• [ACTION ITEM]:
Write the data out again exactly, with no pictures.

• [MATERIAL PROVIDED]:
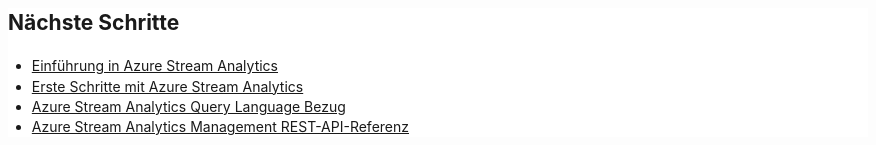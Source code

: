 
## <a name="next-steps"></a>Nächste Schritte

- [Einführung in Azure Stream Analytics](stream-analytics-introduction.md)
- [Erste Schritte mit Azure Stream Analytics](stream-analytics-get-started.md)
- [Azure Stream Analytics Query Language Bezug](https://msdn.microsoft.com/library/azure/dn834998.aspx)
- [Azure Stream Analytics Management REST-API-Referenz](https://msdn.microsoft.com/library/azure/dn835031.aspx)




[img.stream.analytics.monitor.job]: ./media/stream-analytics-scale-jobs/StreamAnalytics.job.monitor.png
[img.stream.analytics.configure.scale]: ./media/stream-analytics-scale-jobs/StreamAnalytics.configure.scale.png
[img.stream.analytics.perfgraph]: ./media/stream-analytics-scale-jobs/perf.png
[img.stream.analytics.streaming.units.scale]: ./media/stream-analytics-scale-jobs/StreamAnalyticsStreamingUnitsExample.jpg
[img.stream.analytics.preview.portal.settings.scale]: ./media/stream-analytics-scale-jobs/StreamAnalyticsPreviewPortalJobSettings.png



[microsoft.support]: http://support.microsoft.com
[azure.management.portal]: http://manage.windowsazure.com
[azure.event.hubs.developer.guide]: http://msdn.microsoft.com/library/azure/dn789972.aspx

[stream.analytics.introduction]: stream-analytics-introduction.md
[stream.analytics.get.started]: stream-analytics-get-started.md
[stream.analytics.query.language.reference]: http://go.microsoft.com/fwlink/?LinkID=513299
[stream.analytics.rest.api.reference]: http://go.microsoft.com/fwlink/?LinkId=517301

• [EXERCISE RESULT]:
Source code

: 
## <a name="next-steps"></a>Nächste Schritte

- [Einführung in Azure Stream Analytics](stream-analytics-introduction.md)
- [Erste Schritte mit Azure Stream Analytics](stream-analytics-get-started.md)
- [Azure Stream Analytics Query Language Bezug](https://msdn.microsoft.com/library/azure/dn834998.aspx)
- [Azure Stream Analytics Management REST-API-Referenz](https://msdn.microsoft.com/library/azure/dn835031.aspx)




[img.stream.analytics.monitor.job]: ./media/stream-analytics-scale-jobs/StreamAnalytics.job.monitor.png
[img.stream.analytics.configure.scale]: ./media/stream-analytics-scale-jobs/StreamAnalytics.configure.scale.png
[img.stream.analytics.perfgraph]: ./media/stream-analytics-scale-jobs/perf.png
[img.stream.analytics.streaming.units.scale]: ./media/stream-analytics-scale-jobs/StreamAnalyticsStreamingUnitsExample.jpg
[img.stream.analytics.preview.portal.settings.scale]: ./media/stream-analytics-scale-jobs/StreamAnalyticsPreviewPortalJobSettings.png



[microsoft.support]: http://support.microsoft.com
[azure.management.portal]: http://manage.windowsazure.com
[azure.event.hubs.developer.guide]: http://msdn.microsoft.com/library/azure/dn789972.aspx

[stream.analytics.introduction]: stream-analytics-introduction.md
[stream.analytics.get.started]: stream-analytics-get-started.md
[stream.analytics.query.language.reference]: http://go.microsoft.com/fwlink/?LinkID=513299
[stream.analytics.rest.api.reference]: http://go.microsoft.com/fwlink/?LinkId=517301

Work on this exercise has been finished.